When a secret value contains multiple lines of text, each line is treated as a single secret. While this reduces the chances of a multiline secret avoiding the masking routine, it can also result in over-masking. For example, if your secret contains formatted JSON, then the first line will be {, which causes all instances of { to be replaced with *****, which might not be what you want. To work around this problem, simply enter JSON secrets as a single line.

Queueing Multiple Runs

When many runs are created quickly, they are placed into a queue to be processed by available Runners. When no Runners are assigned to a Project, or there are not enough Runners to process the runs, the maximum run queue length will eventually be reached. When the queue is full, you will no longer be able to create new runs from the application or API.

Automatic Retry of a Failed Run

When a Pipeline or Job is run manually, there is an option to automatically retry the run if it fails. In Advanced Options, the value labeled Automatic retry on failure controls this feature.

The value of this option determines whether the run will be automatically retried when it fails. By default, the value is empty meaning that the run will not be retried automatically when it fails.

By entering a value greater than zero, the user can request that the run be automatically retried when it fails up to the number of retries specified.
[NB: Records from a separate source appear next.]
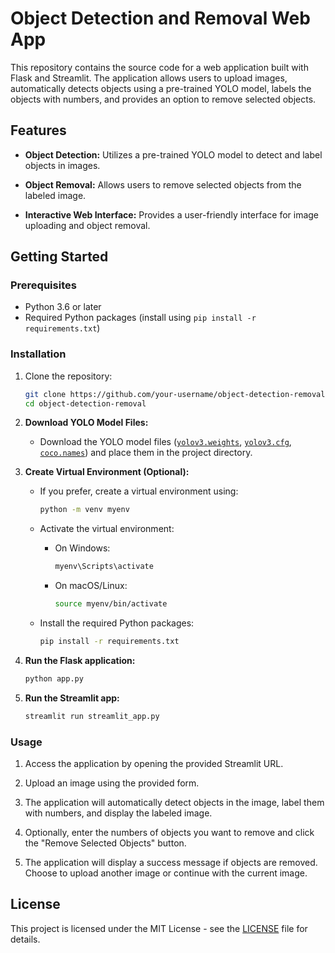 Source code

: # Object Detection and Removal Web App

This repository contains the source code for a web application built with Flask and Streamlit. The application allows users to upload images, automatically detects objects using a pre-trained YOLO model, labels the objects with numbers, and provides an option to remove selected objects.

## Features

- **Object Detection:** Utilizes a pre-trained YOLO model to detect and label objects in images.

- **Object Removal:** Allows users to remove selected objects from the labeled image.

- **Interactive Web Interface:** Provides a user-friendly interface for image uploading and object removal.

## Getting Started

### Prerequisites

- Python 3.6 or later
- Required Python packages (install using `pip install -r requirements.txt`)

### Installation

1. Clone the repository:

    ```bash
    git clone https://github.com/your-username/object-detection-removal.git
    cd object-detection-removal
    ```

2. **Download YOLO Model Files:**
   - Download the YOLO model files ([`yolov3.weights`](https://pjreddie.com/media/files/yolov3.weights), [`yolov3.cfg`](https://github.com/pjreddie/darknet/blob/master/cfg/yolov3.cfg), [`coco.names`](https://github.com/pjreddie/darknet/blob/master/data/coco.names)) and place them in the project directory.

3. **Create Virtual Environment (Optional):**
   - If you prefer, create a virtual environment using:

      ```bash
      python -m venv myenv
      ```

   - Activate the virtual environment:

      - On Windows:

        ```bash
        myenv\Scripts\activate
        ```

      - On macOS/Linux:

        ```bash
        source myenv/bin/activate
        ```

   - Install the required Python packages:

      ```bash
      pip install -r requirements.txt
      ```

4. **Run the Flask application:**

    ```bash
    python app.py
    ```

5. **Run the Streamlit app:**

    ```bash
    streamlit run streamlit_app.py
    ```

### Usage

1. Access the application by opening the provided Streamlit URL.

2. Upload an image using the provided form.

3. The application will automatically detect objects in the image, label them with numbers, and display the labeled image.

4. Optionally, enter the numbers of objects you want to remove and click the "Remove Selected Objects" button.

5. The application will display a success message if objects are removed. Choose to upload another image or continue with the current image.

## License

This project is licensed under the MIT License - see the [LICENSE](LICENSE) file for details.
The maximum number of retry attempts that can be requested is 99. If the user enters a value of 10 and the run fails, then the run will be retried up to 10 additional times resulting in a total of up to 11 runs (the original and up to 10 retries).
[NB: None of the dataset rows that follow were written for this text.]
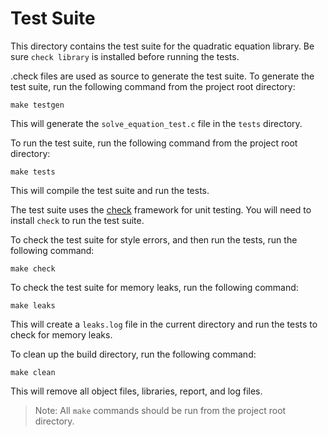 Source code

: # Test Suite

This directory contains the test suite for the quadratic equation library. Be sure `check library` is installed before running the tests.

.check files are used as source to generate the test suite. To generate the test suite, run the following command from the project root directory:

```
make testgen
```

This will generate the `solve_equation_test.c` file in the `tests` directory.

To run the test suite, run the following command from the project root directory:

```
make tests
```

This will compile the test suite and run the tests.

The test suite uses the [check](https://libcheck.github.io/check/) framework for unit testing. You will need to install `check` to run the test suite.

To check the test suite for style errors, and then run the tests, run the following command:

```
make check
```

To check the test suite for memory leaks, run the following command:

```
make leaks
```

This will create a `leaks.log` file in the current directory and run the tests to check for memory leaks.

To clean up the build directory, run the following command:

```
make clean
```

This will remove all object files, libraries, report, and log files.

> Note: All `make` commands should be run from the project root directory.
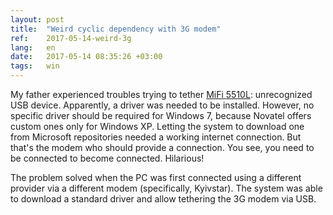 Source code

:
 ```yaml
---
layout: post
title:  "Weird cyclic dependency with 3G modem"
ref:    2017-05-14-weird-3g
lang:   en
date:   2017-05-14 08:35:26 +03:00
tags:   win
---
```


My father experienced troubles trying to tether
[MiFi 5510L](http://www.nvtl.com/products/mobile-broadband-solutions/mifi-intelligent-mobile-hotspots/mifi-5510l-3g4g-lte-intelligent-mobile-hotspot/): unrecognized USB device.
Apparently, a driver was needed to be installed. However, no specific driver
should be required for Windows 7, because Novatel offers custom ones only for
Windows XP. Letting the system to download one from Microsoft repositories
needed a working internet connection. But that's the modem who should provide a
connection. You see, you need to be connected to become connected. Hilarious!

The problem solved when the PC was first connected using a different provider
via a different modem (specifically, Kyivstar). The system was able to download
a standard driver and allow tethering the 3G modem via USB.

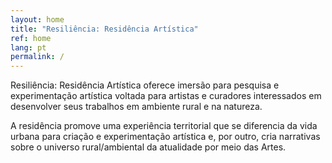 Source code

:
 ```yaml
---
layout: home
title: "Resiliência: Residência Artística"
ref: home
lang: pt
permalink: /
---
```


Resiliência: Residência Artística oferece imersão para pesquisa e experimentação artística voltada para artistas e curadores interessados em desenvolver seus trabalhos em ambiente rural e na natureza.

A residência promove uma experiência territorial que se diferencia da vida urbana para criação e experimentação artística e, por outro, cria narrativas sobre o universo rural/ambiental da atualidade por meio das Artes.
When a run completes, it will be automatically retried when all of the following are true.

  • The Run Status is Failed.
  • The maximum number of retry attempts was entered when the run was started.
  • The maximum number of retry attempts has not yet been reached.
  • The run was started from a Job and the Job is not currently disabled.
  • The run queue is not full.

The automatic run retries may stop before the maximum number of retries is reached when any of the following are true.

  • The run queue is full when a run – the original or an automatic retry – was being submitted.
  • The Run Status of the last completed run is Successful.
  • The Run Status of the last completed run is Canceled.
  • The run was started from a Job and the Job has been disabled.

The Automatic retry on failure option is available in the following screens.

  • When running a Job or Pipeline manually, the value for the current run can be specified.
    • Run Job
    • Run Pipeline
    • Run Catalog Pipeline
  • For manually-triggered Jobs, a default value can be stored in the Job and, optionally, overridden when run.
    • Create Job
    • Edit Job

The Automatic retry on failure option is not available in the following screens.

  • When manually retrying a run.
    • Run Detail. The Retry button starts a manual retry of the run, not an automatic retry. Automatic run retries are not allowed here regardless of the setting on the original run.